Task instructions —
Set down all of the entries exactly, leaving nothing out.

*** Records for this task Section Begins ***

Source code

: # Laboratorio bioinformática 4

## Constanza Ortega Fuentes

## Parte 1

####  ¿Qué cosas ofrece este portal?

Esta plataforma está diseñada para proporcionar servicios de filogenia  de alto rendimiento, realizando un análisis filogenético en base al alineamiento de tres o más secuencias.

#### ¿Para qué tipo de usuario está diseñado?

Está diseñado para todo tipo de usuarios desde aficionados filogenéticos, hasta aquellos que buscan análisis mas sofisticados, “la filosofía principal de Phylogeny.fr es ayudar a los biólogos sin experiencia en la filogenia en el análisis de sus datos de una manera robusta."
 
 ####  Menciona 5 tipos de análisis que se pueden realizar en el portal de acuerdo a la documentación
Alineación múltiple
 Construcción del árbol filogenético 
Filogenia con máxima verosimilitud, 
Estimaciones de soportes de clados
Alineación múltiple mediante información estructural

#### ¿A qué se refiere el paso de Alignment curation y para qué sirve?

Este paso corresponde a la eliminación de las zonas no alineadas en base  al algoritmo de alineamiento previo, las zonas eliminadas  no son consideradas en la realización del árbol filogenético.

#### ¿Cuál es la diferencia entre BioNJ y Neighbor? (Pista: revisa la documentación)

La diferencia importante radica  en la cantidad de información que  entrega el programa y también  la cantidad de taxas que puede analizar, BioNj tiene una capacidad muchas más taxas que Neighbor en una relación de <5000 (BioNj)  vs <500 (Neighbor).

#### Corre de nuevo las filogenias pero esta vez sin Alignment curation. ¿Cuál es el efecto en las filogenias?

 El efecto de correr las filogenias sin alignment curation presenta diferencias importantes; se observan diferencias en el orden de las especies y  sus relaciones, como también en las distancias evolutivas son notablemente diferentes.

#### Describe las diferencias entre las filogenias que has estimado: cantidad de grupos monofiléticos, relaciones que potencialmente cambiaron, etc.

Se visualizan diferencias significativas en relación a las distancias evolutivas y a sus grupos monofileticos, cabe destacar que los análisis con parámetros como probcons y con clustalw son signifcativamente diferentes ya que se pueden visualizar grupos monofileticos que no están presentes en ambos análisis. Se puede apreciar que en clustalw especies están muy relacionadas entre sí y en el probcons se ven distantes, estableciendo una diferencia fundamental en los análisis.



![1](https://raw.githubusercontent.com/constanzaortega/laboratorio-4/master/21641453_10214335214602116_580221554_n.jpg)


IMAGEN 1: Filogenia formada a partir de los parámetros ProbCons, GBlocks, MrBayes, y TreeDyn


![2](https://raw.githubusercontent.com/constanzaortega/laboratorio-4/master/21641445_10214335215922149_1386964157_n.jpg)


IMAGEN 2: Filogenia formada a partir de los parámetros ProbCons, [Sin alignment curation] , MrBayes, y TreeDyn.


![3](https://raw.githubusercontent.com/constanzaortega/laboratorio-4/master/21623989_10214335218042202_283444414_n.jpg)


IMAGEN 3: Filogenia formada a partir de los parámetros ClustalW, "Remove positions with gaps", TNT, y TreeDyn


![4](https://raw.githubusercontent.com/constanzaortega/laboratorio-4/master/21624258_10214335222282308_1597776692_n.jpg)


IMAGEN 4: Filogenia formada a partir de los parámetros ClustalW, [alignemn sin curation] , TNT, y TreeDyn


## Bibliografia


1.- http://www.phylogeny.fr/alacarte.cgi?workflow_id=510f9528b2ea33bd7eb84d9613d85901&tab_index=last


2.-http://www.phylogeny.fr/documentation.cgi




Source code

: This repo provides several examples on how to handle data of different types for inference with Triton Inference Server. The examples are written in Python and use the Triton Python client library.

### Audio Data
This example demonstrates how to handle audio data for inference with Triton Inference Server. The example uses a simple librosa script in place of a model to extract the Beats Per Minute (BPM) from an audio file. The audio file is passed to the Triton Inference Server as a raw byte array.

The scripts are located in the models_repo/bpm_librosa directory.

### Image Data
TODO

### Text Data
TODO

*** Records for this task Section Ends ***

Exercise result —
Source code

: # Laboratorio bioinformática 4

## Constanza Ortega Fuentes

## Parte 1

####  ¿Qué cosas ofrece este portal?

Esta plataforma está diseñada para proporcionar servicios de filogenia  de alto rendimiento, realizando un análisis filogenético en base al alineamiento de tres o más secuencias.

#### ¿Para qué tipo de usuario está diseñado?

Está diseñado para todo tipo de usuarios desde aficionados filogenéticos, hasta aquellos que buscan análisis mas sofisticados, “la filosofía principal de Phylogeny.fr es ayudar a los biólogos sin experiencia en la filogenia en el análisis de sus datos de una manera robusta."
 
 ####  Menciona 5 tipos de análisis que se pueden realizar en el portal de acuerdo a la documentación
Alineación múltiple
 Construcción del árbol filogenético 
Filogenia con máxima verosimilitud, 
Estimaciones de soportes de clados
Alineación múltiple mediante información estructural

#### ¿A qué se refiere el paso de Alignment curation y para qué sirve?

Este paso corresponde a la eliminación de las zonas no alineadas en base  al algoritmo de alineamiento previo, las zonas eliminadas  no son consideradas en la realización del árbol filogenético.

#### ¿Cuál es la diferencia entre BioNJ y Neighbor? (Pista: revisa la documentación)

La diferencia importante radica  en la cantidad de información que  entrega el programa y también  la cantidad de taxas que puede analizar, BioNj tiene una capacidad muchas más taxas que Neighbor en una relación de <5000 (BioNj)  vs <500 (Neighbor).

#### Corre de nuevo las filogenias pero esta vez sin Alignment curation. ¿Cuál es el efecto en las filogenias?

 El efecto de correr las filogenias sin alignment curation presenta diferencias importantes; se observan diferencias en el orden de las especies y  sus relaciones, como también en las distancias evolutivas son notablemente diferentes.

#### Describe las diferencias entre las filogenias que has estimado: cantidad de grupos monofiléticos, relaciones que potencialmente cambiaron, etc.

Se visualizan diferencias significativas en relación a las distancias evolutivas y a sus grupos monofileticos, cabe destacar que los análisis con parámetros como probcons y con clustalw son signifcativamente diferentes ya que se pueden visualizar grupos monofileticos que no están presentes en ambos análisis. Se puede apreciar que en clustalw especies están muy relacionadas entre sí y en el probcons se ven distantes, estableciendo una diferencia fundamental en los análisis.



![1](https://raw.githubusercontent.com/constanzaortega/laboratorio-4/master/21641453_10214335214602116_580221554_n.jpg)


IMAGEN 1: Filogenia formada a partir de los parámetros ProbCons, GBlocks, MrBayes, y TreeDyn


![2](https://raw.githubusercontent.com/constanzaortega/laboratorio-4/master/21641445_10214335215922149_1386964157_n.jpg)


IMAGEN 2: Filogenia formada a partir de los parámetros ProbCons, [Sin alignment curation] , MrBayes, y TreeDyn.


![3](https://raw.githubusercontent.com/constanzaortega/laboratorio-4/master/21623989_10214335218042202_283444414_n.jpg)


IMAGEN 3: Filogenia formada a partir de los parámetros ClustalW, "Remove positions with gaps", TNT, y TreeDyn


![4](https://raw.githubusercontent.com/constanzaortega/laboratorio-4/master/21624258_10214335222282308_1597776692_n.jpg)


IMAGEN 4: Filogenia formada a partir de los parámetros ClustalW, [alignemn sin curation] , TNT, y TreeDyn


## Bibliografia


1.- http://www.phylogeny.fr/alacarte.cgi?workflow_id=510f9528b2ea33bd7eb84d9613d85901&tab_index=last


2.-http://www.phylogeny.fr/documentation.cgi




Source code

: This repo provides several examples on how to handle data of different types for inference with Triton Inference Server. The examples are written in Python and use the Triton Python client library.

### Audio Data
This example demonstrates how to handle audio data for inference with Triton Inference Server. The example uses a simple librosa script in place of a model to extract the Beats Per Minute (BPM) from an audio file. The audio file is passed to the Triton Inference Server as a raw byte array.

The scripts are located in the models_repo/bpm_librosa directory.

### Image Data
TODO

### Text Data
TODO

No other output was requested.